===== LISTED RECORDS =====

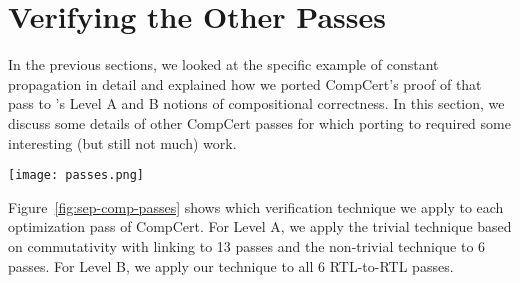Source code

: \section{Verifying the Other Passes}

In the previous sections, we looked at the specific example of
constant propagation in detail and explained how we ported CompCert's
proof of that pass to \sepcomp{}'s Level A and B notions of
compositional correctness.  In this section, we discuss some details
of other CompCert passes for which porting to \sepcomp{} required some
interesting (but still not much) work.

\begin{figure*}[t]
\begin{center}
\texttt{[image: passes.png]}
\end{center}
\caption{Optimization passes of \sepcomp{} Level A and Level B.}
\label{fig:sep-comp-passes}
\end{figure*}

Figure~\ref{fig:sep-comp-passes} shows which verification technique we
apply to each optimization pass of CompCert.  For Level A, we apply
the trivial technique based on commutativity with linking to 13 passes
and the non-trivial technique to 6 passes.  For Level B, we apply our
technique to all 6 RTL-to-RTL passes.




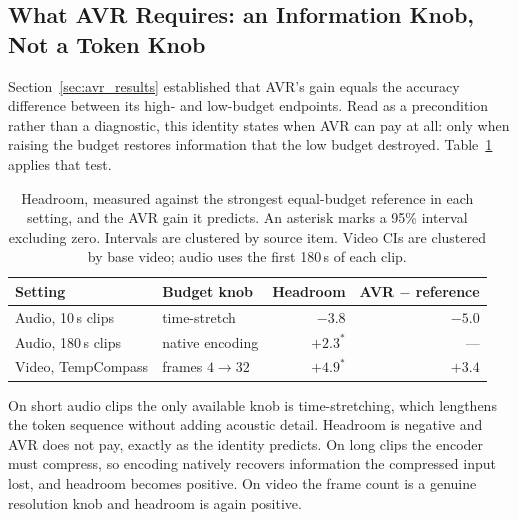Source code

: \subsection{What AVR Requires: an Information Knob, Not a Token Knob}

Section~\ref{sec:avr_results} established that AVR's gain equals the
accuracy difference between its high- and low-budget endpoints. Read as
a precondition rather than a diagnostic, this identity states when AVR
can pay at all: only when raising the budget restores information that
the low budget destroyed. Table~\ref{tab:crossmodal_headroom} applies
that test.

\begin{table}[tb]
\centering\small
\caption{Headroom, measured against the strongest equal-budget
reference in each setting, and the AVR gain it predicts. An asterisk
marks a 95\% interval excluding zero. Intervals are clustered by
source item. Video CIs are clustered by base video; audio uses the
first 180\,s of each clip.}
\label{tab:crossmodal_headroom}
\begin{tabular}{llrr}
\toprule
Setting & Budget knob & Headroom & AVR $-$ reference \\
\midrule
Audio, 10\,s clips  & time-stretch      & $-3.8$          & $-5.0$ \\
Audio, 180\,s clips & native encoding   & $+2.3^*$        & --- \\
Video, TempCompass  & frames $4\to32$   & $+4.9^*$        & $+3.4$ \\
\bottomrule
\end{tabular}
\end{table}

On short audio clips the only available knob is time-stretching, which
lengthens the token sequence without adding acoustic detail. Headroom is
negative and AVR does not pay, exactly as the identity predicts. On long
clips the encoder must compress, so encoding natively recovers
information the compressed input lost, and headroom becomes positive.
On video the frame count is a genuine resolution knob and headroom is
again positive.

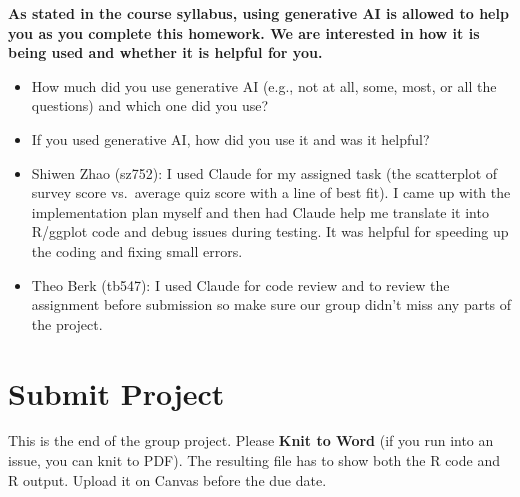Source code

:\documentclass[
]{article}
\begin{document}
\textbf{As stated in the course syllabus, using generative AI is allowed
to help you as you complete this homework. We are interested in how it
is being used and whether it is helpful for you.}

\begin{itemize}
\item
  How much did you use generative AI (e.g., not at all, some, most, or
  all the questions) and which one did you use?
\item
  If you used generative AI, how did you use it and was it helpful?
\item
  Shiwen Zhao (sz752): I used Claude for my assigned task (the
  scatterplot of survey score vs.~average quiz score with a line of best
  fit). I came up with the implementation plan myself and then had
  Claude help me translate it into R/ggplot code and debug issues during
  testing. It was helpful for speeding up the coding and fixing small
  errors.
\item
  Theo Berk (tb547): I used Claude for code review and to review the
  assignment before submission so make sure our group didn't miss any
  parts of the project.
\end{itemize}

\section{Submit Project}\label{submit-project}

This is the end of the group project. Please \textbf{Knit to Word} (if
you run into an issue, you can knit to PDF). The resulting file has to
show both the R code and R output. Upload it on Canvas before the due
date.
\end{document}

=====

» **EXERCISE GOAL**:
Write out exactly the lines from the one containing "fit). I came" through the end of the data, both included. Add nothing else.

» **REPLY**:
  fit). I came up with the implementation plan myself and then had
  Claude help me translate it into R/ggplot code and debug issues during
  testing. It was helpful for speeding up the coding and fixing small
  errors.
\item
  Theo Berk (tb547): I used Claude for code review and to review the
  assignment before submission so make sure our group didn't miss any
  parts of the project.
\end{itemize}

\section{Submit Project}\label{submit-project}

This is the end of the group project. Please \textbf{Knit to Word} (if
you run into an issue, you can knit to PDF). The resulting file has to
show both the R code and R output. Upload it on Canvas before the due
date.
\end{document}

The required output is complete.